The e-mail adds pointedly: "That is unethical and a disservice to our Veterans."
The only time that a bureaucrat writes a pointed email is when he or she knows dang well that the excrement is going to hit the rotary blade eventually, so it's time to CYA. And this was a serious issue: ostensibly, the VA IG office was investigating the situation. The problem is that something - or somebody - was holding up the process; despite the fact that this has been a known issue for a year, it apparently took a veteran slowing dying by inches in December to get this story to break.
A fish rots from the head down. Eric Shinseki is the Secretary of Veterans Affairs: that makes this disaster his responsibility, and the honorable thing for him to do here would be to resign immediately. No, I don't expect honorable activity from a Obama Cabinet appointee, either, so the next alternative strategy would be to get him forced out. Only, he's one of the antiwar movement's old darlings, so the odds of that happening are, as they say, nil.

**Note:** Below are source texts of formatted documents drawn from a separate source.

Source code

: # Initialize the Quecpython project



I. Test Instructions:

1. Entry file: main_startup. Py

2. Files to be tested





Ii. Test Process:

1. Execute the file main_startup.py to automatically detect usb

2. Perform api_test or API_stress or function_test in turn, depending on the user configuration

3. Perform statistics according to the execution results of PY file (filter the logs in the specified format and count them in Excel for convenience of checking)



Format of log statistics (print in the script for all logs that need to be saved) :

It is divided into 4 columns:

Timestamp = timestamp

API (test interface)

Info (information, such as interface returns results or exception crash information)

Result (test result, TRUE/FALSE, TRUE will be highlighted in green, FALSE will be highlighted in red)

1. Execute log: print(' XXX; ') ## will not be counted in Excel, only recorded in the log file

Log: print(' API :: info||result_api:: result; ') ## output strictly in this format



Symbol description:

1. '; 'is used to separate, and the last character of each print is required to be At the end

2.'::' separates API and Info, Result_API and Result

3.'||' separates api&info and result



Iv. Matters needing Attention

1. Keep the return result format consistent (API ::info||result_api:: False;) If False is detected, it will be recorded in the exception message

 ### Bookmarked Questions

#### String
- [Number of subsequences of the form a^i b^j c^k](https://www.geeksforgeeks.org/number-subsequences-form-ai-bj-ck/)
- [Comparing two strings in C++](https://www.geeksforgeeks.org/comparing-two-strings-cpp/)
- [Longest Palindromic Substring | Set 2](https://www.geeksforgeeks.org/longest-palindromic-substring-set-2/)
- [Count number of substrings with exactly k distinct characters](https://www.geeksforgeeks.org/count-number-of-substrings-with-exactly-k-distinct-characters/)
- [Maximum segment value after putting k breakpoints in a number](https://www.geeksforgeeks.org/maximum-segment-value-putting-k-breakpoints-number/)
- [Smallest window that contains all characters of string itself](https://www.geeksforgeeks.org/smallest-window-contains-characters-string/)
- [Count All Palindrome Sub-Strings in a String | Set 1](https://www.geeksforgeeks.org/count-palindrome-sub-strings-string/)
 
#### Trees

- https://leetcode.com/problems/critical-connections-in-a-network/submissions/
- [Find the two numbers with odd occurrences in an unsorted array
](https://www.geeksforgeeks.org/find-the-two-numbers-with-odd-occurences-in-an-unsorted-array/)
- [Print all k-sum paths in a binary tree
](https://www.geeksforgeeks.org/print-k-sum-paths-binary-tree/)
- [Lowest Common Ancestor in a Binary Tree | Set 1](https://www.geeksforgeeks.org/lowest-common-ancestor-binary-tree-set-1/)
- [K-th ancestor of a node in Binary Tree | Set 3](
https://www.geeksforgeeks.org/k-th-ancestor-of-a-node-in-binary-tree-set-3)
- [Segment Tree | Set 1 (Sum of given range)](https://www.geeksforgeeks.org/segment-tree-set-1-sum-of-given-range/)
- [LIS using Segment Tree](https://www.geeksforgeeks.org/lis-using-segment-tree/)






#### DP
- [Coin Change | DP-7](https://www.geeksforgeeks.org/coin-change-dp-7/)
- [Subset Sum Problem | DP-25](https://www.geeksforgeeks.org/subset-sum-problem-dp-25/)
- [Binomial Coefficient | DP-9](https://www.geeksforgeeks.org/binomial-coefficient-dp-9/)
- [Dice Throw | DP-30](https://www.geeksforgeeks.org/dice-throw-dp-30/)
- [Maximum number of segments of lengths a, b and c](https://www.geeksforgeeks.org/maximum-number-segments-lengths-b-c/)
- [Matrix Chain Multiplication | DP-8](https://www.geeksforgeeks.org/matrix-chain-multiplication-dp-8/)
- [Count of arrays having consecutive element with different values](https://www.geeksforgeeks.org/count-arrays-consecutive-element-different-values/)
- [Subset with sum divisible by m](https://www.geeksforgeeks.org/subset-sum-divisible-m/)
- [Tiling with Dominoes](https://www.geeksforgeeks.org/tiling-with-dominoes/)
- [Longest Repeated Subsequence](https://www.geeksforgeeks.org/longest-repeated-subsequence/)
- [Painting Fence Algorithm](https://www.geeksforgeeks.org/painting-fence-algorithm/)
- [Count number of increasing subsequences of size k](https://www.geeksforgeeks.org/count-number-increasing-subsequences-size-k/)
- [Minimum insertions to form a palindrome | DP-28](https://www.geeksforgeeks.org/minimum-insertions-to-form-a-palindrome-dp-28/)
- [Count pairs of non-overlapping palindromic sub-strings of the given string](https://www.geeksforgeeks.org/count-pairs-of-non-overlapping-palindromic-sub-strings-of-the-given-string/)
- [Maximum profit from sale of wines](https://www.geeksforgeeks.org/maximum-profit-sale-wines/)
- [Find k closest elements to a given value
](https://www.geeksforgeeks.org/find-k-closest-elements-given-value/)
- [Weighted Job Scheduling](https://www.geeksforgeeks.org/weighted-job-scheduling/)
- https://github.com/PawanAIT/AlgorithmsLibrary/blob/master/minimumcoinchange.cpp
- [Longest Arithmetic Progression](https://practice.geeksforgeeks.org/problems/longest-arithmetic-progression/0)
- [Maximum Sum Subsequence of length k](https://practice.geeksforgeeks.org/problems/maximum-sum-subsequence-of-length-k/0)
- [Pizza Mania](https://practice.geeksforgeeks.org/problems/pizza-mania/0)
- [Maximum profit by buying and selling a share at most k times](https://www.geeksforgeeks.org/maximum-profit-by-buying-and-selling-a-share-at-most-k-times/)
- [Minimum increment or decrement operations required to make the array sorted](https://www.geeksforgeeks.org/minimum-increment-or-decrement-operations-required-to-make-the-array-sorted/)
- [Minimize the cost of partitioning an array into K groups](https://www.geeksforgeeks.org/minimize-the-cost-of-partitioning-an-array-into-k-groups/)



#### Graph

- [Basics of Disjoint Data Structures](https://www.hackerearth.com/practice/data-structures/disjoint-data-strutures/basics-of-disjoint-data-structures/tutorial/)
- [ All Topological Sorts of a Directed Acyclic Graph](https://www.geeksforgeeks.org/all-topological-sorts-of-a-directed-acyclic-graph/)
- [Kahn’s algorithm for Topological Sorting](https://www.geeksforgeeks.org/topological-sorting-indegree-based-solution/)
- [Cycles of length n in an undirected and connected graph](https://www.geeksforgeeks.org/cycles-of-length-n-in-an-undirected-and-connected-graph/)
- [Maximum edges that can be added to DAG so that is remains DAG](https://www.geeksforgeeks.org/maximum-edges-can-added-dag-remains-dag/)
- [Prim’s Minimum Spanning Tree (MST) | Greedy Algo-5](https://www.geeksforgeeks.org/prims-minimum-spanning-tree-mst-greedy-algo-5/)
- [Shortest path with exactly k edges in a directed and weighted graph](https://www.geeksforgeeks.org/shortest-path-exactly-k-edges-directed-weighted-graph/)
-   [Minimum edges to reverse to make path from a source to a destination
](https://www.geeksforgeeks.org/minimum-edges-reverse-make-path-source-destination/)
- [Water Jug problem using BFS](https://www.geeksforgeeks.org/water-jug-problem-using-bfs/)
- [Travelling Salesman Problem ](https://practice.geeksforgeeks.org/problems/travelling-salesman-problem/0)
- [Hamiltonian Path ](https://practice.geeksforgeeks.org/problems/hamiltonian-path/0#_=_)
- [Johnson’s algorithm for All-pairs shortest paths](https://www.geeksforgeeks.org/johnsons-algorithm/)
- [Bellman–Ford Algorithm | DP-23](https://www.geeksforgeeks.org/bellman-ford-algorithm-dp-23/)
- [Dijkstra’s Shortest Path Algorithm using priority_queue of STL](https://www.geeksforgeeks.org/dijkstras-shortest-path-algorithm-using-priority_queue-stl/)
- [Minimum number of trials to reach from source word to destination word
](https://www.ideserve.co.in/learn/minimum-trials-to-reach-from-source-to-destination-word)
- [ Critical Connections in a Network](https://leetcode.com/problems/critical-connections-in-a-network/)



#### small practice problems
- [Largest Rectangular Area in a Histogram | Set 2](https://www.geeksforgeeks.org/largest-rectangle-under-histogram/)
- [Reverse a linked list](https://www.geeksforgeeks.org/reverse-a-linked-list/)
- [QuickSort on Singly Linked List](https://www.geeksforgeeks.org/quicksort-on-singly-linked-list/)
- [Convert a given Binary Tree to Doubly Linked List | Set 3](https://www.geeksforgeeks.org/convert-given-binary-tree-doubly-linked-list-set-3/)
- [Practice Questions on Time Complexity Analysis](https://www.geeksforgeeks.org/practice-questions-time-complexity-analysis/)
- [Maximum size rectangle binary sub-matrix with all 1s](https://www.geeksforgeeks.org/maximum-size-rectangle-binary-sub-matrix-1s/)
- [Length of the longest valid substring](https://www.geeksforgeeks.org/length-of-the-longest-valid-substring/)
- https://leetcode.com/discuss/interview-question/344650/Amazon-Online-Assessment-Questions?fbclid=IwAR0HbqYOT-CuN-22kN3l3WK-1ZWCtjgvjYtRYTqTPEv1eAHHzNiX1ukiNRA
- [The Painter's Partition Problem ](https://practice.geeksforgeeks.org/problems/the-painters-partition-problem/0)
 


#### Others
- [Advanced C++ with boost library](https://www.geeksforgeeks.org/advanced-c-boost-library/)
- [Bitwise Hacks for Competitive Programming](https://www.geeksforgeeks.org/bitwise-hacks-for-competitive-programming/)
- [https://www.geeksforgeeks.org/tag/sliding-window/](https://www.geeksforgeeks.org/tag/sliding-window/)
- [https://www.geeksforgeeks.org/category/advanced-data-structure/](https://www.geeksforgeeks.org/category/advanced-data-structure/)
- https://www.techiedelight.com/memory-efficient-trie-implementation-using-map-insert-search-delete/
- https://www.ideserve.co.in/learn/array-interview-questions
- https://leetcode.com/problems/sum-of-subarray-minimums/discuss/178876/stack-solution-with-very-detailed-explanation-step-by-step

But I suppose that we should look on the bright side: at least Shinseki didn't abandon all our veterans. Just some of the ones out in flyover country.
Moe Lane (crossposted)
PS: Do I even need to note that this is the same administration that thinks that it's competent enough to administer your health care decisions for you? - Because I'm pretty sure that most of the people reading this have already worked that out for themselves.